Today, there are many new treatments. “It’s really a blessing compared to 24 years ago.”
Leon’s illness prevents him from working, but he volunteers for the National Alliance on Mental Illness, running a public-awareness program.
He still hears voices sometimes. Now he talks back to them, a skill he learned at the VA hospital.
“I just tell them to be quiet,” he said.
Stoneking is a rarity among mental-health professionals. She lives with mental illness and is willing to say so publicly.
A psychologist with two Ph.D.s and a master’s degree, Stoneking, 59, is an assistant professor in the University of Arizona’s medical school and also runs programs aimed at helping people with mental illness live healthier lives.
Such achievements might not be possible without the psychiatric medications she’s been taking for decades to control obsessive-compulsive disorder and generalized anxiety disorder.

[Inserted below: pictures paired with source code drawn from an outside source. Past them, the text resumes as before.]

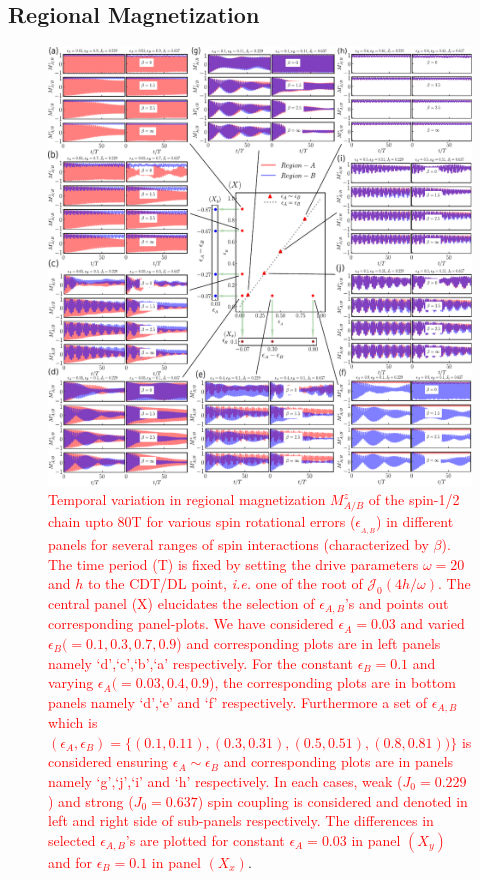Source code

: \documentclass[12pt]{iopart}
\newcommand{\red}[1]{\textcolor{red}{#1}}
\begin{document}
\subsection{\label{sec:level42} Regional Magnetization}
\begin{figure}[t]
	\centering
	\includegraphics[width = 15.0cm]{figure8.pdf}
	\caption{\red{Temporal variation in regional magnetization $M^z_{A/B}$ of the spin-1/2 chain upto 80T for various spin rotational errors ($\epsilon_{_{A,B}}$) in different panels for  several ranges of spin interactions (characterized by $\beta$). The time period (T) is fixed by setting the drive parameters $\omega=20$ and $h$ to the CDT/DL point, \textit{i.e.} one of the root of $\mathcal{J}_0(4h/\omega)$. The central panel (X) elucidates the selection of $\epsilon_{A,B}$'s and points out corresponding panel-plots. We have considered $\epsilon_A = 0.03$ and varied $\epsilon_B(= 0.1, 0.3, 0.7,0.9$) and corresponding plots are in left panels namely `d',`c',`b',`a' respectively.  For the constant $\epsilon_B = 0.1$ and varying $\epsilon_A ( = 0.03, 0.4,0.9$), the corresponding plots are in bottom panels namely `d',`e' and `f' respectively. Furthermore a set of $\epsilon_{A,B}$ which is $ (\epsilon_{A},\epsilon_{B}) = \{(0.1,0.11), (0.3,0.31),(0.5,0.51),(0.8,0.81))\}$ is considered ensuring $\epsilon_A\sim \epsilon_B$ and corresponding plots are in panels namely `g',`j',`i' and `h' respectively. In each cases, weak ($J_0 = 0.229$) and strong ($J_0 = 0.637$) spin coupling  is considered and denoted in left and right side of sub-panels respectively. The differences in selected $\epsilon_{A,B}$'s are plotted for constant $\epsilon_A = 0.03$ in panel $(X_y)$ and for $\epsilon_B = 0.1$ in  panel $(X_x)$}.}
	\label{Fig:reg_mag_ea_eb}
\end{figure}
\end{document}
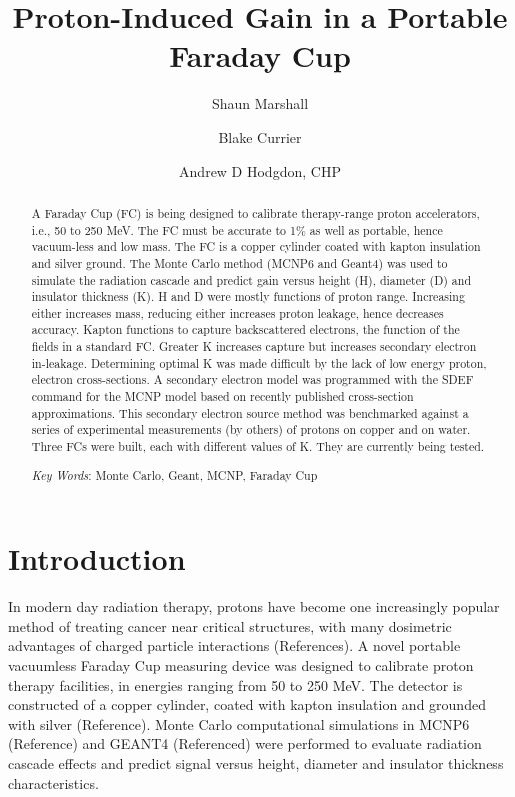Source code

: \documentclass{mc2015}
\begin{document}
\title{Proton-Induced Gain in a Portable Faraday Cup}

\author{Shaun Marshall}
\author{Blake Currier}

\author{Andrew D Hodgdon, CHP}

\maketitle

\begin{abstract}
A Faraday Cup (FC) is being designed to calibrate therapy-range proton accelerators, i.e., 50 to 250 MeV. The FC must be accurate to 1\% as well as portable, hence vacuum-less and low mass. The FC is a copper cylinder coated with kapton insulation and silver ground. The Monte Carlo method (MCNP6 and Geant4) was used to simulate the radiation cascade and predict gain versus height (H), diameter (D) and insulator thickness (K). H and D were mostly functions of proton range. Increasing either increases mass, reducing either increases proton leakage, hence decreases accuracy. Kapton functions to capture backscattered electrons, the function of the fields in a standard FC. Greater K increases capture but increases secondary electron in-leakage. Determining optimal K was made difficult by the lack of low energy proton, electron cross-sections. A secondary electron model was programmed with the SDEF command for the MCNP model based on recently published cross-section approximations. This secondary electron source method was benchmarked against a series of experimental measurements (by others) of protons on copper and on water. Three FCs were built, each with different values of K. They are currently being tested. 

\emph{Key Words}: Monte Carlo, Geant, MCNP, Faraday Cup
\end{abstract}


\section{Introduction}

In modern day radiation therapy, protons have become one increasingly popular method of treating cancer near critical structures, with many dosimetric advantages of charged particle interactions (References). A novel portable vacuumless Faraday Cup measuring device was designed to calibrate proton therapy facilities, in energies ranging from 50 to 250 MeV. The detector is constructed of a copper cylinder, coated with kapton insulation and grounded with silver (Reference). Monte Carlo computational simulations in MCNP6 (Reference) and GEANT4 (Referenced) were performed to evaluate radiation cascade effects and predict signal versus height, diameter and insulator thickness characteristics.
\end{document}
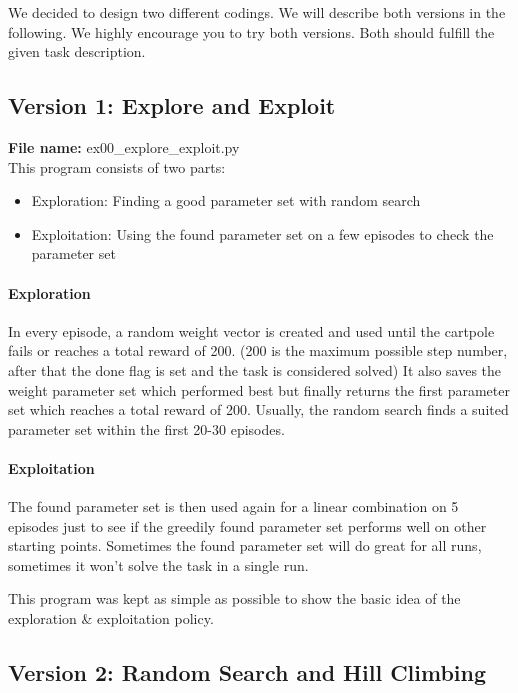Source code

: \documentclass[a4paper, 11pt]{article}
\begin{document}
We decided to design two different codings. We will describe both versions in the following. We highly encourage you to try both versions. Both should fulfill the given task description.

\subsection{Version 1: Explore and Exploit}

\textbf{File name:} ex00\_explore\_exploit.py\\
This program consists of two parts:
\begin{itemize}
	\item Exploration: Finding a good parameter set with random search
	\item Exploitation: Using the found parameter set on a few episodes to check the parameter set
\end{itemize}

\paragraph{Exploration}

In every episode, a random weight vector is created and used until the cartpole fails or reaches a total reward of 200. (200 is the maximum possible step number, after that the done flag is set and the task is considered solved) It also saves the weight parameter set which performed best but finally returns the first parameter set which reaches a total reward of 200.
Usually, the random search finds a suited parameter set within the first 20-30 episodes.

\paragraph{Exploitation}

The found parameter set is then used again for a linear combination on 5 episodes just to see if the greedily found parameter set performs well on other starting points.
Sometimes the found parameter set will do great for all runs, sometimes it won’t solve the task in a single run.

This program was kept as simple as possible to show the basic idea of the exploration \& exploitation policy.
\clearpage

\subsection{Version 2: Random Search and Hill Climbing}
\end{document}
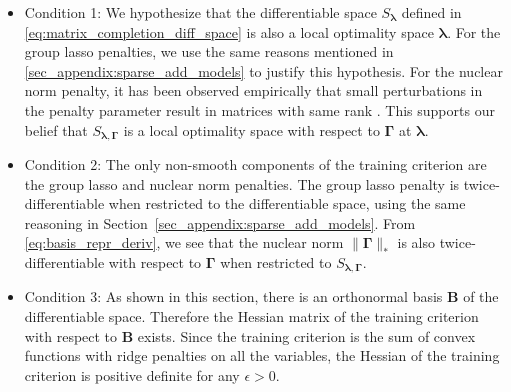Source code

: \documentclass[12pt,letterpaper]{article}
\begin{document}
\begin{itemize}
	\item[] Condition 1: We hypothesize that the differentiable space $S_{\boldsymbol{\lambda}}$ defined in \eqref{eq:matrix_completion_diff_space} is also a local optimality space $\boldsymbol{\lambda}$. For the group lasso penalties, we use the same reasons mentioned in \ref{sec_appendix:sparse_add_models} to justify this hypothesis. For the nuclear norm penalty, it has been observed empirically that small perturbations in the penalty parameter result in matrices with same rank \citep{mazumder2010spectral}. This supports our belief that $S_{\boldsymbol{\lambda}, \boldsymbol{\Gamma}}$ is a local optimality space with respect to $\boldsymbol{\Gamma}$ at $\boldsymbol{\lambda}$.
	\item[] Condition 2: The only non-smooth components of the training criterion are the group lasso and nuclear norm penalties. The group lasso penalty is twice-differentiable when restricted to the differentiable space, using the same reasoning in Section~\ref{sec_appendix:sparse_add_models}. From \eqref{eq:basis_repr_deriv}, we see that the nuclear norm $\|\boldsymbol{\Gamma}\|_{*}$ is also twice-differentiable with respect to $\boldsymbol{\Gamma}$ when restricted to $S_{\boldsymbol{\lambda}, \boldsymbol{\Gamma}}$.
	\hfill {}
	\item[] Condition 3: As shown in this section, there is an orthonormal basis $\boldsymbol{B}$ of the differentiable space. Therefore the Hessian matrix of the training criterion with respect to $\boldsymbol{B}$ exists. Since the training criterion is the sum of convex functions with ridge penalties on all the variables, the Hessian of the training criterion is positive definite for any $\epsilon > 0$.
	\hfill {}
\end{itemize}
\end{document}
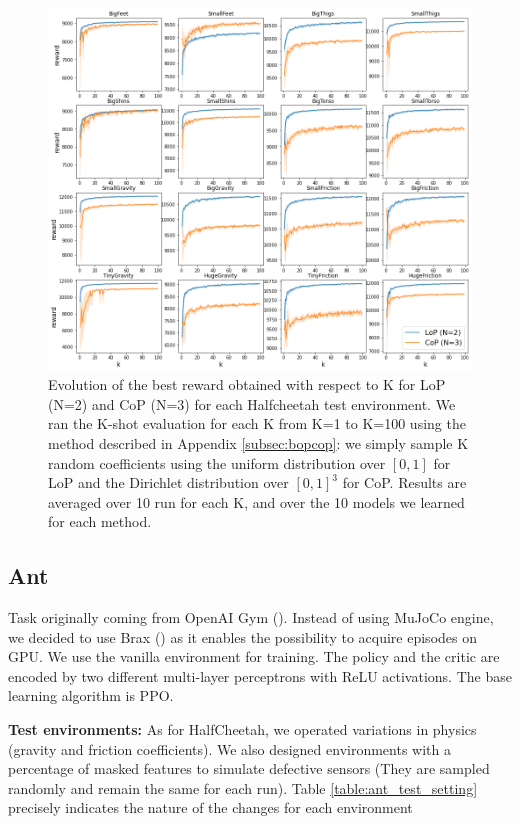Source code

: \begin{figure}[h!]
\centering
\includegraphics[width=1.\linewidth]{images/K_evolution.png}
\caption{Evolution of the best reward obtained with respect to K for LoP (N=2) and CoP (N=3) for each Halfcheetah test environment. We ran the K-shot evaluation for each K from K=1 to K=100 using the method described in Appendix \ref{subsec:bopcop}: we simply sample K random coefficients using the uniform distribution over $[0,1]$ for LoP and the Dirichlet distribution over $[0,1]^3$ for CoP. Results are averaged over 10 run for each K, and over the 10 models we learned for each method.  }
\label{fig:K_evolution}
\end{figure}

\newpage


\subsection{Ant}
\label{subsec:ant}

Task originally coming from OpenAI Gym (\cite{OpenaiGym}). Instead of using MuJoCo engine, we decided to use Brax (\cite{brax2021github}) as it enables the possibility to acquire episodes on GPU. We use the vanilla environment for training. The policy and the critic are encoded by two different multi-layer perceptrons with ReLU activations. The base learning algorithm is PPO.

\textbf{Test environments:}  As for HalfCheetah, we operated variations in physics (gravity and friction coefficients). We also designed environments with a percentage of masked features to simulate defective sensors (They are sampled randomly and remain the same for each run). Table \ref{table:ant_test_setting} precisely indicates the nature of the changes for each environment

Without the drugs, panic attacks left her drenched in sweat, heart pounding, gasping for breath. She checked doors repeatedly to see they were locked, endlessly adjusted seat belts and car mirrors, made mountains of detailed to-do lists.
“It was interfering with my life but I kept it a secret,” Stoneking said of the disorders, diagnosed when she was 29.
Though she’s never attempted suicide, she said, “I know what it’s like to lay in bed and want to die.”
Stoneking has had years of psychotherapy. She meditates, exercises and listens to calming music — all of which helps keep her mind in balance.
Seeing the mental-health profession from the inside has been eye-opening, she said, because stigma is common even among those trained to help.
“There’s more discrimination, prejudice and stereotypes in the medical and behavioral health systems than in the general population,” she said, a view echoed by those who study stigma.
Stoneking is sharing her story to help change that.
“It has to start somewhere,” she said.